- [EXTRACTED INFORMATION]
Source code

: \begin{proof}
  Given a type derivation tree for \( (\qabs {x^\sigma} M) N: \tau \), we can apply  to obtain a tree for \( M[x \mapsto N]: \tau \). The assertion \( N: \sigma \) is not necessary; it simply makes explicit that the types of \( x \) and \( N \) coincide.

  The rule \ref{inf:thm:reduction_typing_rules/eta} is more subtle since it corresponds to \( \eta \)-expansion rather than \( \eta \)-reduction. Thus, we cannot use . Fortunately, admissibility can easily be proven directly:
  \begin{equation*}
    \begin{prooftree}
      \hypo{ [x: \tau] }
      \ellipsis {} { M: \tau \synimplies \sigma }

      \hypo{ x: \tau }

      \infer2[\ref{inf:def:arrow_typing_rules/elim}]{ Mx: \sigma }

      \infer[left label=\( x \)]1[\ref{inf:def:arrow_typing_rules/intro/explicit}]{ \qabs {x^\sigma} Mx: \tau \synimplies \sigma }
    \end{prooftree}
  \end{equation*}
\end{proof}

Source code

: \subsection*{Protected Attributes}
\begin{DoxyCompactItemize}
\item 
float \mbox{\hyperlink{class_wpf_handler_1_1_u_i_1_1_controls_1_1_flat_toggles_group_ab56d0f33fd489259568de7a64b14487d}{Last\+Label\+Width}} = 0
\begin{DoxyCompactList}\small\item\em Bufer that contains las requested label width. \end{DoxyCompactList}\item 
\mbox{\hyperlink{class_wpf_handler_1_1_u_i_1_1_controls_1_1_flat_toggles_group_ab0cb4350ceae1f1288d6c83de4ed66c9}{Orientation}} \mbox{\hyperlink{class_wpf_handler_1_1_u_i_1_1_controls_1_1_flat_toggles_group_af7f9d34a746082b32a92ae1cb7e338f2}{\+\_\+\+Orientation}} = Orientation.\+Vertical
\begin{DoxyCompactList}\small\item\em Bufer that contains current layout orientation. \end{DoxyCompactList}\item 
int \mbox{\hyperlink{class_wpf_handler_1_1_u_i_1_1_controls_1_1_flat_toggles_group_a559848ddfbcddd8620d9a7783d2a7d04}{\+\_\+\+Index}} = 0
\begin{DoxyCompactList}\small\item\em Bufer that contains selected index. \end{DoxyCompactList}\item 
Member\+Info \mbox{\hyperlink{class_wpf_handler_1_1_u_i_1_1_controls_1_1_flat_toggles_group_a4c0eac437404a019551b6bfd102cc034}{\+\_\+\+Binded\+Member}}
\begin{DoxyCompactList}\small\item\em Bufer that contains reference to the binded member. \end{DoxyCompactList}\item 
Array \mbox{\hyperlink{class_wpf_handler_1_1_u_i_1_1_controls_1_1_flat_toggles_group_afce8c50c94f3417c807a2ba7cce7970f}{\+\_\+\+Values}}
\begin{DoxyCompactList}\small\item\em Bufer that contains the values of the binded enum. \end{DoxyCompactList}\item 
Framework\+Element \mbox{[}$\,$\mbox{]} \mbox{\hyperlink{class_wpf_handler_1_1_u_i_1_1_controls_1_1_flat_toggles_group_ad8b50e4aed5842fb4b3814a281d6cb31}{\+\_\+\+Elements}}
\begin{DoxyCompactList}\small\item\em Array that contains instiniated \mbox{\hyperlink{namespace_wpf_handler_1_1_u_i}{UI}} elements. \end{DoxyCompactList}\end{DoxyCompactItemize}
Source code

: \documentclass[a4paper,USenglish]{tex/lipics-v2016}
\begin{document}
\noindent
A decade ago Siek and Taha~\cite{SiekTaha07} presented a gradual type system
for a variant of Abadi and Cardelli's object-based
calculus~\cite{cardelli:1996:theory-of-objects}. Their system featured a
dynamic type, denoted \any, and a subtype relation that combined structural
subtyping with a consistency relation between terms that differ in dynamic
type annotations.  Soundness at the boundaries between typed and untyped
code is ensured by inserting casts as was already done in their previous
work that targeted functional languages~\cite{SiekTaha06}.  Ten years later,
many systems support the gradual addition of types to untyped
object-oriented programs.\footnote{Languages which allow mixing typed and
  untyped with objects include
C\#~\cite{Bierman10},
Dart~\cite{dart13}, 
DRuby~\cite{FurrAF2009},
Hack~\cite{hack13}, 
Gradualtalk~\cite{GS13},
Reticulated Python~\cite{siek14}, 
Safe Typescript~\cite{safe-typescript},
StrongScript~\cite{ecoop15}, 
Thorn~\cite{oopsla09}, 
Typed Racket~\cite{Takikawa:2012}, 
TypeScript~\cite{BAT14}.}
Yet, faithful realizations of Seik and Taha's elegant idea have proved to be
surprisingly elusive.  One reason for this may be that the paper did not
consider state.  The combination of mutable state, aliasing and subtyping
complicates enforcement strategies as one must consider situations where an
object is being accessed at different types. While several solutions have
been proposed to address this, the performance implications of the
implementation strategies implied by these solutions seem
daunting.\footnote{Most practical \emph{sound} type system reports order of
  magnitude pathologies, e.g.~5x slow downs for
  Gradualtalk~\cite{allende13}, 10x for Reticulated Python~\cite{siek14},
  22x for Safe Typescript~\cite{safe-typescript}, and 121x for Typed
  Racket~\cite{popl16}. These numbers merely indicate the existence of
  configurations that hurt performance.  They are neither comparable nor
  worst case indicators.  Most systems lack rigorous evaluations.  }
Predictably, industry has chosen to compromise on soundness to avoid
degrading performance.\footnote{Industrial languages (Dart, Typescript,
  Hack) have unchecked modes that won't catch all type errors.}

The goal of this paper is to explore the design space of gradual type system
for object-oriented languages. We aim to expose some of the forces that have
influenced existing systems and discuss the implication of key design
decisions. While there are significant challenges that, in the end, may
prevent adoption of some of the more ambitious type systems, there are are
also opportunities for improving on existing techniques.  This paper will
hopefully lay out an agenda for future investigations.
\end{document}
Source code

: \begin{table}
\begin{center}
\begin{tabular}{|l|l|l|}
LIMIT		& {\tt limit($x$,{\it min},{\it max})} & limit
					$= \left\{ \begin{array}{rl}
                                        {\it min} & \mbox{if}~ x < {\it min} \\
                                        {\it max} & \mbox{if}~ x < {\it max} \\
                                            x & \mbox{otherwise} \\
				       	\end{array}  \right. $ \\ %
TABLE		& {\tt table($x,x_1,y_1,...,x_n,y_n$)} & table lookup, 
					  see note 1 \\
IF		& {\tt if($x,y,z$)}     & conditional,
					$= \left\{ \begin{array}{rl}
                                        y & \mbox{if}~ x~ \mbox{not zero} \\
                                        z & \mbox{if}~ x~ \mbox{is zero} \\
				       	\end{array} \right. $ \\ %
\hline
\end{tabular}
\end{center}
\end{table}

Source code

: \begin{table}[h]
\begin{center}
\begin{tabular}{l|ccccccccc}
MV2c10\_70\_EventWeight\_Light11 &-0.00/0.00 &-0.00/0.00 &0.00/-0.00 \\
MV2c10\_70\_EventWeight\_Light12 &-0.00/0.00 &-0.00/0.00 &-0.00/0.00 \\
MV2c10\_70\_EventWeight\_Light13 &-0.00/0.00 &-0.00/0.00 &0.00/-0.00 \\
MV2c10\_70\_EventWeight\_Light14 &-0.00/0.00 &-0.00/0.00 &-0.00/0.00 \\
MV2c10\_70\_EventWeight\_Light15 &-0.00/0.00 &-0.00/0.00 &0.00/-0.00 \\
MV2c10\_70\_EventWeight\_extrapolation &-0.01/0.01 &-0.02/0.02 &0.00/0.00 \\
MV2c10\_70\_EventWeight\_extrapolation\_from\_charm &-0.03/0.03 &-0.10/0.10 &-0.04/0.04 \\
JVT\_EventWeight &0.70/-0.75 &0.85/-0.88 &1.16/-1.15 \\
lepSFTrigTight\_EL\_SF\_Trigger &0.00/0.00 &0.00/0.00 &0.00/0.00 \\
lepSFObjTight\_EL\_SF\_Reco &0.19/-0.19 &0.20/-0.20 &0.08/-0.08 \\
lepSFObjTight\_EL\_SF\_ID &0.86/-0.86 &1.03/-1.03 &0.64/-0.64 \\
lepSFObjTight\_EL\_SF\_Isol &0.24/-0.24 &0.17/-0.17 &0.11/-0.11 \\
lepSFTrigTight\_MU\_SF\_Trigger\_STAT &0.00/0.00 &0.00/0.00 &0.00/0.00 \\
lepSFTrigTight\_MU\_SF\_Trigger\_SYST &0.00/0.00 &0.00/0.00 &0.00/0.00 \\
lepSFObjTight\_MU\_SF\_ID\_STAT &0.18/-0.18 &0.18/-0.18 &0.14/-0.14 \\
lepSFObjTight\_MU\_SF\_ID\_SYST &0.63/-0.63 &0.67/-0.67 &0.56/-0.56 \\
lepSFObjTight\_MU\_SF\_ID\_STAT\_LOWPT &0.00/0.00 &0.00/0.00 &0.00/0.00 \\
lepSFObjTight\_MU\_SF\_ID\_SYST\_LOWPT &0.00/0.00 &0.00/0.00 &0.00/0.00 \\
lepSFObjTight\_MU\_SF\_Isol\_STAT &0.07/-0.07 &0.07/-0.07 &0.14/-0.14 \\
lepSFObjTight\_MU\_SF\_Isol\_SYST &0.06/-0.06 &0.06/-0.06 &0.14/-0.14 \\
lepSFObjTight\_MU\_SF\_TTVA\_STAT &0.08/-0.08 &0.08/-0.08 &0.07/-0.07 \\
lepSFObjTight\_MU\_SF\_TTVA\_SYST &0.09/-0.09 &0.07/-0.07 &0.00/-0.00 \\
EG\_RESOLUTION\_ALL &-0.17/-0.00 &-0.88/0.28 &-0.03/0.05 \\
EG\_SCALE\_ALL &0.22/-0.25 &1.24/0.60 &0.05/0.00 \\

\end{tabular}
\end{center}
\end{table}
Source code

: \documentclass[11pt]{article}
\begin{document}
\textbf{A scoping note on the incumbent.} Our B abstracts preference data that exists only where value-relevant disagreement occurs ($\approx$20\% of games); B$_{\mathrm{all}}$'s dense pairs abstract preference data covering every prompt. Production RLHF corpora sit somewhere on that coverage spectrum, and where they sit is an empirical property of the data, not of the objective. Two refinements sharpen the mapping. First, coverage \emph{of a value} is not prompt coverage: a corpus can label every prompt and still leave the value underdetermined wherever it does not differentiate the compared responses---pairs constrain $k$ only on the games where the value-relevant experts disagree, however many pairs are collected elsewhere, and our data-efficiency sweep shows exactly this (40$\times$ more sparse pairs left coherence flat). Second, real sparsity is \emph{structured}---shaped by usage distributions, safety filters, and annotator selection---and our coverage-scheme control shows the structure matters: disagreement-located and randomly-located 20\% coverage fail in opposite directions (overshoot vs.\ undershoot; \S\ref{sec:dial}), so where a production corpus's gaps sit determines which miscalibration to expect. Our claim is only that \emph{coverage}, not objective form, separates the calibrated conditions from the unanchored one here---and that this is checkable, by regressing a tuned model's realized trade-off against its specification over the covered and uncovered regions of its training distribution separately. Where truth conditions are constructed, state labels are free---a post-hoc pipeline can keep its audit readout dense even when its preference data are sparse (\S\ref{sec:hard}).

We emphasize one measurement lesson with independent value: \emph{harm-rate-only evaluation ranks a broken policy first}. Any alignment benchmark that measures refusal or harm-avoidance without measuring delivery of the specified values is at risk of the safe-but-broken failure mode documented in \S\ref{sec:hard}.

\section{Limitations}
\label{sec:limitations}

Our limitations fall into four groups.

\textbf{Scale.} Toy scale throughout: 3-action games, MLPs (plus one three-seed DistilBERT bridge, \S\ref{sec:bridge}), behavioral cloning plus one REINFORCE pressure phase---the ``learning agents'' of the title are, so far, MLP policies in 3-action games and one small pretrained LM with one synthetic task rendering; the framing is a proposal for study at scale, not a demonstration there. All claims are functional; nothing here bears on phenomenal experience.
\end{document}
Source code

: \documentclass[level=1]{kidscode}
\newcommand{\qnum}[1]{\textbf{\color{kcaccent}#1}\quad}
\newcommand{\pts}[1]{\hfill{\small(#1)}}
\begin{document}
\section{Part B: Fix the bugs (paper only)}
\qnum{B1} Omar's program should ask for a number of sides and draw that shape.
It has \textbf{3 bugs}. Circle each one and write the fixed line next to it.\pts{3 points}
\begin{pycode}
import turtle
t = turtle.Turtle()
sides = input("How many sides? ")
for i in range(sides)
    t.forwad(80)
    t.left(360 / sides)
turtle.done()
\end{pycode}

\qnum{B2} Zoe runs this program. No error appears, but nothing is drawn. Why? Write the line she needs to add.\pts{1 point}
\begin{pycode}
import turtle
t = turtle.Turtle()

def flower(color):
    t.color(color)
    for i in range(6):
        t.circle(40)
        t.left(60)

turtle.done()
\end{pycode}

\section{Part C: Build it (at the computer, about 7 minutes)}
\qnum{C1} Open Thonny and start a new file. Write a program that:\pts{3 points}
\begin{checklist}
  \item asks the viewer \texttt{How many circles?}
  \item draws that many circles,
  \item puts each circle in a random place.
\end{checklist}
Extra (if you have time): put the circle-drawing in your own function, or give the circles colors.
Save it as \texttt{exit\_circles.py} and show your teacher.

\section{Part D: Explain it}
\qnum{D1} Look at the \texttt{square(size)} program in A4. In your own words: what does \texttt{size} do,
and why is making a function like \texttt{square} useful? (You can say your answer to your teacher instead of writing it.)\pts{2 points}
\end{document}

- [WORK REQUIRED] Look through the material above. Copy each line where the word "teacher" appears.

- [ANSWER SECTION]
Save it as \texttt{exit\_circles.py} and show your teacher.
and why is making a function like \texttt{square} useful? (You can say your answer to your teacher instead of writing it.)\pts{2 points}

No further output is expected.